Desde el PP se ha enfatizado la urgencia de abordar esta problemática: “La vivienda no es una política más. Es la base de la vida familiar y, por tanto, del futuro de Europa”. Los datos son alarmantes; entre 2010 y 2025, los precios de la vivienda han aumentado un 61 % en la Unión Europea, mientras que los alquileres han crecido casi un 30 %.
Un enfoque integral para la crisis habitacional
El informe se fundamenta en cinco pilares clave: subsidiariedad, aumento de la oferta, financiación e inversión, apoyo a los más vulnerables y la necesidad de contar con datos fiables. En primer lugar, reconoce las diferencias significativas entre los mercados inmobiliarios de los distintos países miembros y subraya que son las administraciones regionales y locales las responsables de implementar políticas adecuadas.
Respecto a la oferta de vivienda, el documento señala que este es el principal desafío.
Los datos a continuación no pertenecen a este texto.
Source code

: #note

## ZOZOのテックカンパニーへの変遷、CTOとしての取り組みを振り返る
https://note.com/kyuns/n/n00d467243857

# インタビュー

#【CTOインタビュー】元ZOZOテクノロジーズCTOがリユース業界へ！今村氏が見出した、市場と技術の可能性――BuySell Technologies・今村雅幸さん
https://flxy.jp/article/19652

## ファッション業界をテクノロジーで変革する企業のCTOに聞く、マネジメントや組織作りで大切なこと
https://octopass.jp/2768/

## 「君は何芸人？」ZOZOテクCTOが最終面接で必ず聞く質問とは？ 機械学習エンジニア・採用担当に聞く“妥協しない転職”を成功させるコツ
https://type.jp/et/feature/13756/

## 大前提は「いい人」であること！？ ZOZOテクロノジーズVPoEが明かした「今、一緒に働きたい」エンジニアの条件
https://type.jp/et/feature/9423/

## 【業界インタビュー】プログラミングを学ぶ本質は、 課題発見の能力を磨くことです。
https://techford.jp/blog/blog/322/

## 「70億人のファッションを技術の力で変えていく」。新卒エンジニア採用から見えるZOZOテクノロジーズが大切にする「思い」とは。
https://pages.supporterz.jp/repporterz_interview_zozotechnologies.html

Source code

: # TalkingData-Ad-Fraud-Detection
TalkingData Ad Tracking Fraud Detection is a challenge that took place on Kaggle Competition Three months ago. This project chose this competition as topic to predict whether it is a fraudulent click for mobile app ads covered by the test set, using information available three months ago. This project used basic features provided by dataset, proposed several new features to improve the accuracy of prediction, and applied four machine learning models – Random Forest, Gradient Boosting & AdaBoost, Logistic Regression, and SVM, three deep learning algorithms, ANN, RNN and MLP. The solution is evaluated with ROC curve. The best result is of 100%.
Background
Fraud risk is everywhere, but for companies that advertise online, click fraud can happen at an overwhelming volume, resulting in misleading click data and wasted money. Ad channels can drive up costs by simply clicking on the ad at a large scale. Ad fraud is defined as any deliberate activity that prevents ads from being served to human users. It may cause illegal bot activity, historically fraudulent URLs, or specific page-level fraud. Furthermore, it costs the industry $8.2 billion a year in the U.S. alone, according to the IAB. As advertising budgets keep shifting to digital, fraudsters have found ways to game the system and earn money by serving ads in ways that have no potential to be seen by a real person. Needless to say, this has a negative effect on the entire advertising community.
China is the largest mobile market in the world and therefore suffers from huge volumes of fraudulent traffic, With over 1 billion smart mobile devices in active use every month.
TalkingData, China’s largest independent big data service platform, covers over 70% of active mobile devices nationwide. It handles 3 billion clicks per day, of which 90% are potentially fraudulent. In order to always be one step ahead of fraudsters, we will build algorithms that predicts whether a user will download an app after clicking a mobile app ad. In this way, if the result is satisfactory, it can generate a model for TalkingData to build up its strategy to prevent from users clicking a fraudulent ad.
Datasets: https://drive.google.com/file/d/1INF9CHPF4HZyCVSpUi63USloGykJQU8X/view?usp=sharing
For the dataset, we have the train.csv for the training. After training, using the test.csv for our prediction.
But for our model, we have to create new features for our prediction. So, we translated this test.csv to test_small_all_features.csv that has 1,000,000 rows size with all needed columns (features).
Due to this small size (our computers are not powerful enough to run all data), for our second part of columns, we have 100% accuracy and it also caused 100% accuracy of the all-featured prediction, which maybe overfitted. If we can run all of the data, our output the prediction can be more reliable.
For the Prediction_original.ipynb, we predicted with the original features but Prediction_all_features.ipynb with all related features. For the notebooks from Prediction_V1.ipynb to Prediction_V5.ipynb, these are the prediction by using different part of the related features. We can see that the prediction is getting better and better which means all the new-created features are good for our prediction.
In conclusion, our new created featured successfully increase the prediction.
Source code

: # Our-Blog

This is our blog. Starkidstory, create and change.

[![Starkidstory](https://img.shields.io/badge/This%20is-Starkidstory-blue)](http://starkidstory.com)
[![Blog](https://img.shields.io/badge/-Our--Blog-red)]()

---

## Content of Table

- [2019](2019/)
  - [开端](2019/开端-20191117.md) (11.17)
Según estimaciones de la Comisión Europea, se requieren 650.000 viviendas adicionales cada año durante la próxima década, además de las que ya están en construcción. La falta de incremento en la oferta podría perpetuar el aumento de precios y dificultar aún más la emancipación juvenil.
Simplificación burocrática y medidas contra la ocupación ilegal
El PP ha presentado diversas iniciativas legislativas para abordar esta situación, incluyendo propuestas para una ley del Suelo y una ley de Vivienda. El objetivo es garantizar que tener acceso a una casa deje de ser un privilegio exclusivo y se convierta en un derecho accesible para todos: más viviendas, menores costos y mayor seguridad.
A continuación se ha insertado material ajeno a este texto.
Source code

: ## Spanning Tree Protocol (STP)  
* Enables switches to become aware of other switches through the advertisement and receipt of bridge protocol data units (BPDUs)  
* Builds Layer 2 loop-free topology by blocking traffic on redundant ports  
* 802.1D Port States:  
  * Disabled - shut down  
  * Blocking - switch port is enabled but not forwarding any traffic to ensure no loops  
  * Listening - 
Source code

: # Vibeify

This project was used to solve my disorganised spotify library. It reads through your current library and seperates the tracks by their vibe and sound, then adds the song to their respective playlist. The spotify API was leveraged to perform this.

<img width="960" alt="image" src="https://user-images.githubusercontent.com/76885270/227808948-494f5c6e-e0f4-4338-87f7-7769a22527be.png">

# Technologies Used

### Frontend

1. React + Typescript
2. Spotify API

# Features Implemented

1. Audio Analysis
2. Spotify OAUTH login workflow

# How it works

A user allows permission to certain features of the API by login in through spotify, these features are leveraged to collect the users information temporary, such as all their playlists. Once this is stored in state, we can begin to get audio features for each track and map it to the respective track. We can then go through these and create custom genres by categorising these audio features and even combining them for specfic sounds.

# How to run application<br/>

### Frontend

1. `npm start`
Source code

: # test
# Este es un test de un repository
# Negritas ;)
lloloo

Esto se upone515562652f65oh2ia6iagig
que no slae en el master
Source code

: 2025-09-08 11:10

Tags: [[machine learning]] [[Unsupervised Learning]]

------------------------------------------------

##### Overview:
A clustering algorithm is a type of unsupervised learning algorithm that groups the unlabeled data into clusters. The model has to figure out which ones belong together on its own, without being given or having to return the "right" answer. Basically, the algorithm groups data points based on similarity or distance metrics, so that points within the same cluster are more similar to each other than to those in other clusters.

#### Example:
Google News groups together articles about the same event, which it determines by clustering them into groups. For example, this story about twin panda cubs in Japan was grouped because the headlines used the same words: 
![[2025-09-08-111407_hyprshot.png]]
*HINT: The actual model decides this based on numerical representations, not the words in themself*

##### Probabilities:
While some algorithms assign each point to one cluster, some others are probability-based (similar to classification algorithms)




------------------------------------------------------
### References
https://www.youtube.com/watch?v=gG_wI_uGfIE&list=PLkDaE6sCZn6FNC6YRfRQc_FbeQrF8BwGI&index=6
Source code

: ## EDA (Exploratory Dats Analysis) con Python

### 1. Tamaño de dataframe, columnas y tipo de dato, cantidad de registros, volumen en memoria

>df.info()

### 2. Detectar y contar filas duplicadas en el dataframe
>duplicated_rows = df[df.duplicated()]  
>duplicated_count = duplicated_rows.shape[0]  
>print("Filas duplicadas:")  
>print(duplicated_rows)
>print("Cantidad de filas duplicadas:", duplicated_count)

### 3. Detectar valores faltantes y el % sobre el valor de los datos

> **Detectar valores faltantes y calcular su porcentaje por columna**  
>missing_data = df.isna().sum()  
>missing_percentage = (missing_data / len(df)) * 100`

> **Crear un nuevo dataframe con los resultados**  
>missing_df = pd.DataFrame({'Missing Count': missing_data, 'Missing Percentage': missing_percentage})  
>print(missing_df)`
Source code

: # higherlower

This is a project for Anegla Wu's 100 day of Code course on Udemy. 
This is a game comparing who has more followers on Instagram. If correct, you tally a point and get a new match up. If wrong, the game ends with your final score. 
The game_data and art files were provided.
Giménez Larraz también destacó que el número de permisos de construcción ha disminuido drásticamente debido a factores como la burocracia y los altos costes asociados. Por ello, se propone un paquete europeo destinado a simplificar los trámites relacionados con la vivienda, con el fin de conseguir que las licencias se otorguen en un plazo máximo de 60 días.
Afrontando el fenómeno de la ocupación ilegal
En relación al problema creciente de la ocupación ilegal, el informe condena esta práctica y solicita a los gobiernos nacionales que defiendan el derecho fundamental a la propiedad privada. Además, se insta a implementar medidas efectivas para facilitar desalojos cuando sea necesario.
En cuanto a financiación e inversión, aunque se reconoce que el capital público es crucial, se subraya que no es suficiente por sí solo. Se sugiere atraer inversión privada mediante incentivos fiscales como tipos superreducidos en proyectos relacionados con construcción y alquiler.
Apoyo a las familias vulnerables
El informe también pone especial énfasis en apoyar a jóvenes compradores y familias con dificultades económicas. Se propone un Plan de Acción Europeo para las Familias, que incluya mayores apoyos para quienes buscan adquirir su primera vivienda y más opciones habitacionales para estudiantes.
Finalmente, Giménez Larraz ha resaltado la importancia de contar con información precisa sobre el mercado inmobiliario. Por ello, se pide a Eurostat mejorar sus métodos de recopilación de datos sobre vivienda y establecer una plataforma europea destinada a evaluar políticas basadas en evidencia.